To evaluate the N-demethylase activity of EVM0022661.2, methods similar to those described above for LS enzyme activity assays were employed. The CDS of EVM0022661.2 was amplified from A. belladonna and inserted into the pEAQ-HT vector. Subsequently, EVM0022661.2 was transiently expressed in the tobacco leaves and hyoscyamine was infiltrated and used as a substrate after four days. To perform the in vitro N-demethylase activity, the CDS of EVM0022661.2 was inserted into the yeast expression vector pYES2 and transformed into the yeast strain WAT11. An untransformed yeast strain was used as the negative control. The yeast cells were collected by centrifugation and the generated pellets were resuspended twice in TEK (50 mM Tris-HCl, pH 7.4, 1 mM EDTA, 0.1 M KCl) and TESB (50 mM Tris-HCl, pH 7.4, 1 mM EDTA, 0.6 M sorbitol) buffers. Subsequently, the pellets were broken up by a cryogenic homogenizer and the precipitated microsome pellets were collected by further centrifugation.

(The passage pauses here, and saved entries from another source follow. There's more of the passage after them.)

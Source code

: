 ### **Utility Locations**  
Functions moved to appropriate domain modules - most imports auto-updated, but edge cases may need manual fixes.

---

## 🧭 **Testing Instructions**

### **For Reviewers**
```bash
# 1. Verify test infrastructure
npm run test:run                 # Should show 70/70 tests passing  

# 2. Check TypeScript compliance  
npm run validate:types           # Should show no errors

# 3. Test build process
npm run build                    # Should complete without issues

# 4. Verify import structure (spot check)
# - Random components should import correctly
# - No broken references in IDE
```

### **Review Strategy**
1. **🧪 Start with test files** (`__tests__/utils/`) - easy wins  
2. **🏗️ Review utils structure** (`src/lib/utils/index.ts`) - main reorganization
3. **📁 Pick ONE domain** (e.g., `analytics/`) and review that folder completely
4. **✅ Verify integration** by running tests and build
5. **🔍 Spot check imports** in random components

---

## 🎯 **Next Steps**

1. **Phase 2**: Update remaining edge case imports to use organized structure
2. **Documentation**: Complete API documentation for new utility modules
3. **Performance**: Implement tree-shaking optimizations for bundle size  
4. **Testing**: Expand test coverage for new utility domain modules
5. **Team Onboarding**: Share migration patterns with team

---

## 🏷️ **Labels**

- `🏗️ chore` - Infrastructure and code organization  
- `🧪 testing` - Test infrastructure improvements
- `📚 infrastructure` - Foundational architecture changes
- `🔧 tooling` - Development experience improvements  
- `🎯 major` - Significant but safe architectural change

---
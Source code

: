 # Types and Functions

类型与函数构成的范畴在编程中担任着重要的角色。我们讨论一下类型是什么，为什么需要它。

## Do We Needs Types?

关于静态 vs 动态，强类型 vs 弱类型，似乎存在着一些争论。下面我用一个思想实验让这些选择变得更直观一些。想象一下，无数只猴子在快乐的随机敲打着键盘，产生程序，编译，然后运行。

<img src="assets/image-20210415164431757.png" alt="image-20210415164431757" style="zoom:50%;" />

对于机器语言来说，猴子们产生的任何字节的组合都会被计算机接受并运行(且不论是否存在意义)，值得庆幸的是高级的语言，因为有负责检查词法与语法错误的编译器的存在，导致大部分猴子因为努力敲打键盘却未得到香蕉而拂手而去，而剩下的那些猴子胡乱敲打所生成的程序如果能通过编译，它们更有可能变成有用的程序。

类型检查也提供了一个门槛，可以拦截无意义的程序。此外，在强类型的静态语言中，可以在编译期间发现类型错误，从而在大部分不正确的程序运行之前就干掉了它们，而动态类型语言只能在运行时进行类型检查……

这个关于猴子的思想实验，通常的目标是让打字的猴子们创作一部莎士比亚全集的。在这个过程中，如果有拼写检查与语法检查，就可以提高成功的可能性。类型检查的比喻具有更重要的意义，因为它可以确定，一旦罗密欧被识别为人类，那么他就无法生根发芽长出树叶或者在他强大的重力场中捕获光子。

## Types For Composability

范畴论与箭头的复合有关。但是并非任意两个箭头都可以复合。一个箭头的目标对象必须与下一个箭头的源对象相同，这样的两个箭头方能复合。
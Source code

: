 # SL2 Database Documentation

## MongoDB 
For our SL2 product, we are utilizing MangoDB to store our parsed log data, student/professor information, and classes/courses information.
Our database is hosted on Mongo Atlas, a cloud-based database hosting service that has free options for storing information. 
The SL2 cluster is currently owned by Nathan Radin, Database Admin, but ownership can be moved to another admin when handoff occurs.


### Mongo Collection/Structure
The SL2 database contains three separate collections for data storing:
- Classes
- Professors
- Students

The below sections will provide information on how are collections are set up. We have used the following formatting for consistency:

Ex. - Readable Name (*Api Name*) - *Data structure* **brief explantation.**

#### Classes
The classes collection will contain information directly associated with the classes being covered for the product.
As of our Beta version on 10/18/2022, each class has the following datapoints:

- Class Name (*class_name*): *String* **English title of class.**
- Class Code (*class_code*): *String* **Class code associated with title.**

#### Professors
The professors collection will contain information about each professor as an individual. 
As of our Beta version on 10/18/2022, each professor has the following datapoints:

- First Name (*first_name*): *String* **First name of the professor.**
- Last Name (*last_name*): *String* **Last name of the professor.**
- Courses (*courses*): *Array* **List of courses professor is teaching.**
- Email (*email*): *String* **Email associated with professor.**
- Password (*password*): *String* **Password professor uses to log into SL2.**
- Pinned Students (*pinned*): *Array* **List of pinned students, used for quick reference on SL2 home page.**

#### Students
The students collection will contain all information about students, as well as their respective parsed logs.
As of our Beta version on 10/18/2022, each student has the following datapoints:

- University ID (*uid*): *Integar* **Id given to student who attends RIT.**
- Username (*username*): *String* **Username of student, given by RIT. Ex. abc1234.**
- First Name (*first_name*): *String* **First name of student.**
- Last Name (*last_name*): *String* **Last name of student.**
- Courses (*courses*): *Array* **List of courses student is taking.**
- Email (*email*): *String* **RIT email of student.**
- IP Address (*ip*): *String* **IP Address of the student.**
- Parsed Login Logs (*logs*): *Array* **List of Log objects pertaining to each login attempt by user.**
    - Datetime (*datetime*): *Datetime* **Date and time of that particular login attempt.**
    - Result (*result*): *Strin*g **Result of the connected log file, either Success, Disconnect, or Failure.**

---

Consequently, 0.5 mg of resuspended microsomal protein and 100 μM hyoscyamine were included with the reaction buffer (500 μL) at 30 °C for 2 h. The detection method of norhyoscyamine was the same as that of hyoscyamine, as described in the above section on quantification of tropane alkaloids by UPLC-MS.

EVM0022661.2 overexpressed and genome-edited transgenic hairy root establishment

To overexpress EVM0022661.2, the CDS of EVM0022661.2 was cloned and inserted into the plasmid pBI121, generating plasmid EVM0022661.2-pBI121. To edit EVM0022661.2 in the hairy root of A. belladonna via CRISPR technology, a 20-bp fragment of the EVM0022661.2 was used as the targeting sequence for genome editing (Supplementary Fig. 49). Subsequently, the synthesized primers containing targeting sequence was inserted into the p1300-Cas9N vector to generate the genome editing plasmid Cas9N-EVM0022661.2. The constructed plasmids, EVM0022661.2-pBI121 and Cas9N-EVM0022661.2, were then transferred into Agrobacterium tumefaciens strain C58C1. The hairy root of A. belladonna was established and cultured as described in the above section on MPO RNA interference transgenic hairy root establishment and tropane alkaloid content analysis. The primers used for EVM0022661.2 cloning and constructing plasmids for overexpression and genome edition are listed in Supplementary Table 31.

Reporting summary

Further information on research design is available in the Nature Portfolio Reporting Summary linked to this article.